DIRECTIONS => The entries below are to be copied exactly, with every picture left out.

THE DATA =>

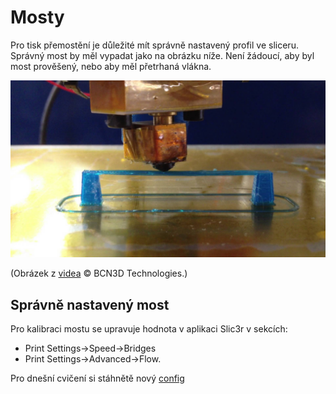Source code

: # Mosty

Pro tisk přemostění je důležité mít správně nastavený profil ve sliceru. Správný most by měl vypadat jako na obrázku níže. Není žádoucí, aby byl most prověšený, nebo aby měl přetrhaná vlákna.

![Most](../images/bridges/bridge.jpg)

(Obrázek z [videa](https://www.youtube.com/watch?v=wK2APNwEoSk) © BCN3D Technologies.)

## Správně nastavený most

Pro kalibraci mostu se upravuje hodnota v aplikaci Slic3r v sekcích:

 -  Print Settings→Speed→Bridges 
 -  Print Settings→Advanced→Flow.

Pro dnešní cvičení si stáhnětě nový [config](../configs/bridges/slic3r_config_bundle.ini)

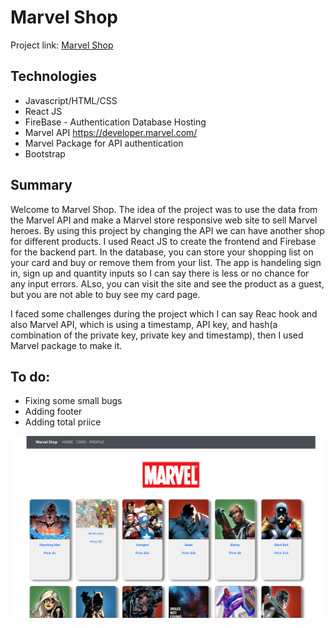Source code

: # Marvel Shop
Project link: [Marvel Shop](https://marvel-shop-6676f.web.app/)


## Technologies
- Javascript/HTML/CSS
- React JS
- FireBase - Authentication Database Hosting
- Marvel API https://developer.marvel.com/
- Marvel Package for API authentication
- Bootstrap


## Summary
Welcome to Marvel Shop. The idea of the project was to use the data from the Marvel API and make a Marvel store responsive web site to sell Marvel heroes. By using this project by changing the API we can have another shop for different products.
I used React JS to create the frontend and Firebase for the backend part. In the database, you can store your shopping list on your card and buy or remove them from your list.
The app is handeling sign in, sign up and quantity inputs so I can say there is less or no chance for any input errors. ALso, you can visit the site and see the product as a guest, but you are not able to buy see my card page.

I faced some challenges during the project which I can say Reac hook and also Marvel API, which is using a timestamp, API key, and hash(a combination of the private key, private key and timestamp), then I used Marvel package to make it.


## To do:
- Fixing some small bugs
- Adding footer
- Adding total priice

![Marvel shop](public/screenShot.png)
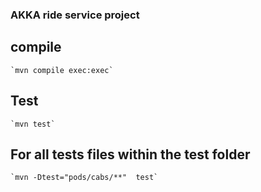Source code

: ### AKKA ride service project

## compile
    `mvn compile exec:exec`

## Test
    `mvn test`

## For all tests files within the test folder
    `mvn -Dtest="pods/cabs/**"  test`
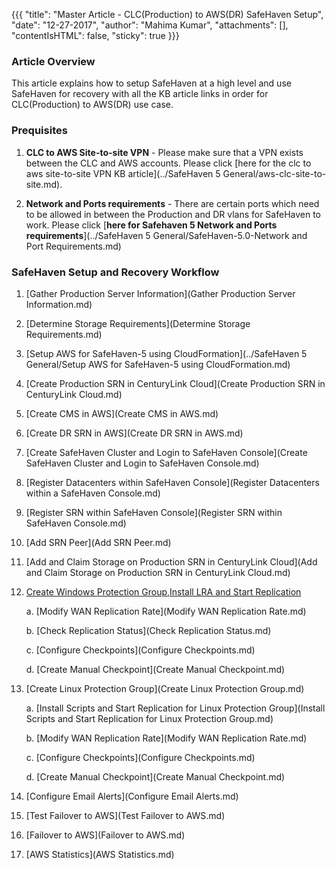 {{{
  "title": "Master Article - CLC(Production) to AWS(DR) SafeHaven Setup",
  "date": "12-27-2017",
  "author": "Mahima Kumar",
  "attachments": [],
  "contentIsHTML": false,
  "sticky": true
}}}

### Article Overview
This article explains how to setup SafeHaven at a high level and use SafeHaven for recovery with all the KB article links in order for CLC(Production) to AWS(DR) use case.

### Prequisites
1. **CLC to AWS Site-to-site VPN** - Please make sure that a VPN exists between the CLC and AWS accounts. Please click [here for the clc to aws site-to-site VPN KB article](../SafeHaven 5 General/aws-clc-site-to-site.md).

2. **Network and Ports requirements** - There are certain ports which need to be allowed in between the Production and DR vlans for SafeHaven to work. Please click [**here for Safehaven 5 Network and Ports requirements**](../SafeHaven 5 General/SafeHaven-5.0-Network and Port Requirements.md)

### SafeHaven Setup and Recovery Workflow

1. [Gather Production Server Information](Gather Production Server Information.md)

2. [Determine Storage Requirements](Determine Storage Requirements.md)

3. [Setup AWS for SafeHaven-5 using CloudFormation](../SafeHaven 5 General/Setup AWS for SafeHaven-5 using CloudFormation.md)

4. [Create Production SRN in CenturyLink Cloud](Create Production SRN in CenturyLink Cloud.md)

5. [Create CMS in AWS](Create CMS in AWS.md)

6. [Create DR SRN in AWS](Create DR SRN in AWS.md)

7. [Create SafeHaven Cluster and Login to SafeHaven Console](Create SafeHaven Cluster and Login to SafeHaven Console.md)

8. [Register Datacenters within SafeHaven Console](Register Datacenters within a SafeHaven Console.md)

9. [Register SRN within SafeHaven Console](Register SRN within SafeHaven Console.md)

10. [Add SRN Peer](Add SRN Peer.md)

11. [Add and Claim Storage on Production SRN in CenturyLink Cloud](Add and Claim Storage on Production SRN in CenturyLink Cloud.md)

12. [Create Windows Protection Group,Install LRA and Start Replication](Create-Windows-Protection-Group-Install-LRA-and-Start-Replication.md)

    a. [Modify WAN Replication Rate](Modify WAN Replication Rate.md)
    
    b. [Check Replication Status](Check Replication Status.md)

    c. [Configure Checkpoints](Configure Checkpoints.md)

    d. [Create Manual Checkpoint](Create Manual Checkpoint.md)

13. [Create Linux Protection Group](Create Linux Protection Group.md)
	
    a. [Install Scripts and Start Replication for Linux Protection Group](Install Scripts and Start Replication for Linux Protection Group.md)
    
    b. [Modify WAN Replication Rate](Modify WAN Replication Rate.md)
    
    c. [Configure Checkpoints](Configure Checkpoints.md)

    d. [Create Manual Checkpoint](Create Manual Checkpoint.md)  

14.  [Configure Email Alerts](Configure Email Alerts.md)
    
15.  [Test Failover to AWS](Test Failover to AWS.md)
 
16.  [Failover to AWS](Failover to AWS.md)

17. [AWS Statistics](AWS Statistics.md)
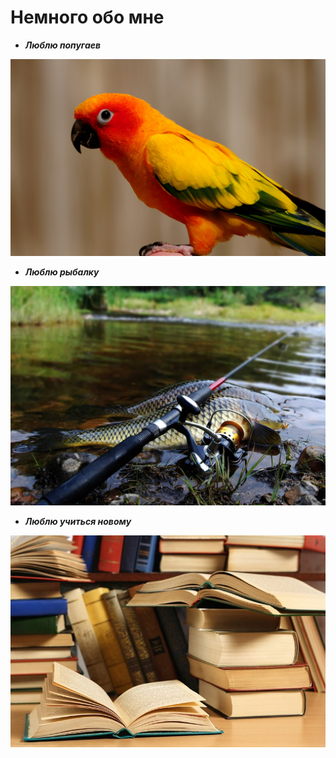 # Немного обо мне

* **_Люблю попугаев_**

![Попугай](images/попугай.jpg)

* **_Люблю рыбалку_**

![Рыбалка](images/рыбалка.jpg)

* **_Люблю учиться новому_**

![Книги](images/книги.jpg)
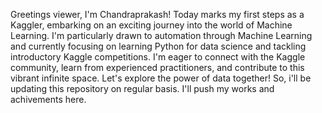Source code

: Greetings viewer, I'm Chandraprakash! Today marks my first steps as a Kaggler, embarking on an exciting journey into the world of Machine Learning. I'm particularly drawn to automation through Machine Learning and currently focusing on learning Python for data science and tackling introductory Kaggle competitions.
I'm eager to connect with the Kaggle community, learn from experienced practitioners, and contribute to this vibrant infinite space. Let's explore the power of data together!
So, i'll be updating this repository on regular basis. I'll push my works and achivements here.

COMPLETED EXERCISE =>
Source code

: # Mosty

Pro tisk přemostění je důležité mít správně nastavený profil ve sliceru. Správný most by měl vypadat jako na obrázku níže. Není žádoucí, aby byl most prověšený, nebo aby měl přetrhaná vlákna.

![Most](../images/bridges/bridge.jpg)

(Obrázek z [videa](https://www.youtube.com/watch?v=wK2APNwEoSk) © BCN3D Technologies.)

## Správně nastavený most

Pro kalibraci mostu se upravuje hodnota v aplikaci Slic3r v sekcích:

 -  Print Settings→Speed→Bridges 
 -  Print Settings→Advanced→Flow.

Pro dnešní cvičení si stáhnětě nový [config](../configs/bridges/slic3r_config_bundle.ini)

Source code

: # Marvel Shop
Project link: [Marvel Shop](https://marvel-shop-6676f.web.app/)


## Technologies
- Javascript/HTML/CSS
- React JS
- FireBase - Authentication Database Hosting
- Marvel API https://developer.marvel.com/
- Marvel Package for API authentication
- Bootstrap


## Summary
Welcome to Marvel Shop. The idea of the project was to use the data from the Marvel API and make a Marvel store responsive web site to sell Marvel heroes. By using this project by changing the API we can have another shop for different products.
I used React JS to create the frontend and Firebase for the backend part. In the database, you can store your shopping list on your card and buy or remove them from your list.
The app is handeling sign in, sign up and quantity inputs so I can say there is less or no chance for any input errors. ALso, you can visit the site and see the product as a guest, but you are not able to buy see my card page.

I faced some challenges during the project which I can say Reac hook and also Marvel API, which is using a timestamp, API key, and hash(a combination of the private key, private key and timestamp), then I used Marvel package to make it.


## To do:
- Fixing some small bugs
- Adding footer
- Adding total priice

![Marvel shop](public/screenShot.png)
Source code

: ### AKKA ride service project

## compile
    `mvn compile exec:exec`

## Test
    `mvn test`

## For all tests files within the test folder
    `mvn -Dtest="pods/cabs/**"  test`
 {{{
  "title": "Master Article - CLC(Production) to AWS(DR) SafeHaven Setup",
  "date": "12-27-2017",
  "author": "Mahima Kumar",
  "attachments": [],
  "contentIsHTML": false,
  "sticky": true
}}}

### Article Overview
This article explains how to setup SafeHaven at a high level and use SafeHaven for recovery with all the KB article links in order for CLC(Production) to AWS(DR) use case.

### Prequisites
1. **CLC to AWS Site-to-site VPN** - Please make sure that a VPN exists between the CLC and AWS accounts. Please click [here for the clc to aws site-to-site VPN KB article](../SafeHaven 5 General/aws-clc-site-to-site.md).

2. **Network and Ports requirements** - There are certain ports which need to be allowed in between the Production and DR vlans for SafeHaven to work. Please click [**here for Safehaven 5 Network and Ports requirements**](../SafeHaven 5 General/SafeHaven-5.0-Network and Port Requirements.md)

### SafeHaven Setup and Recovery Workflow

1. [Gather Production Server Information](Gather Production Server Information.md)

2. [Determine Storage Requirements](Determine Storage Requirements.md)

3. [Setup AWS for SafeHaven-5 using CloudFormation](../SafeHaven 5 General/Setup AWS for SafeHaven-5 using CloudFormation.md)

4. [Create Production SRN in CenturyLink Cloud](Create Production SRN in CenturyLink Cloud.md)

5. [Create CMS in AWS](Create CMS in AWS.md)

6. [Create DR SRN in AWS](Create DR SRN in AWS.md)

7. [Create SafeHaven Cluster and Login to SafeHaven Console](Create SafeHaven Cluster and Login to SafeHaven Console.md)

8. [Register Datacenters within SafeHaven Console](Register Datacenters within a SafeHaven Console.md)

9. [Register SRN within SafeHaven Console](Register SRN within SafeHaven Console.md)

10. [Add SRN Peer](Add SRN Peer.md)

11. [Add and Claim Storage on Production SRN in CenturyLink Cloud](Add and Claim Storage on Production SRN in CenturyLink Cloud.md)

12. [Create Windows Protection Group,Install LRA and Start Replication](Create-Windows-Protection-Group-Install-LRA-and-Start-Replication.md)

    a. [Modify WAN Replication Rate](Modify WAN Replication Rate.md)
    
    b. [Check Replication Status](Check Replication Status.md)

    c. [Configure Checkpoints](Configure Checkpoints.md)

    d. [Create Manual Checkpoint](Create Manual Checkpoint.md)

13. [Create Linux Protection Group](Create Linux Protection Group.md)
	
    a. [Install Scripts and Start Replication for Linux Protection Group](Install Scripts and Start Replication for Linux Protection Group.md)
    
    b. [Modify WAN Replication Rate](Modify WAN Replication Rate.md)
    
    c. [Configure Checkpoints](Configure Checkpoints.md)

    d. [Create Manual Checkpoint](Create Manual Checkpoint.md)  

14.  [Configure Email Alerts](Configure Email Alerts.md)
    
15.  [Test Failover to AWS](Test Failover to AWS.md)
 
16.  [Failover to AWS](Failover to AWS.md)

17. [AWS Statistics](AWS Statistics.md)
 # Немного обо мне

* **_Люблю попугаев_**

![Попугай](images/попугай.jpg)

* **_Люблю рыбалку_**

![Рыбалка](images/рыбалка.jpg)

* **_Люблю учиться новому_**

![Книги](images/книги.jpg)
Source code

: Greetings viewer, I'm Chandraprakash! Today marks my first steps as a Kaggler, embarking on an exciting journey into the world of Machine Learning. I'm particularly drawn to automation through Machine Learning and currently focusing on learning Python for data science and tackling introductory Kaggle competitions.
I'm eager to connect with the Kaggle community, learn from experienced practitioners, and contribute to this vibrant infinite space. Let's explore the power of data together!
So, i'll be updating this repository on regular basis. I'll push my works and achivements here.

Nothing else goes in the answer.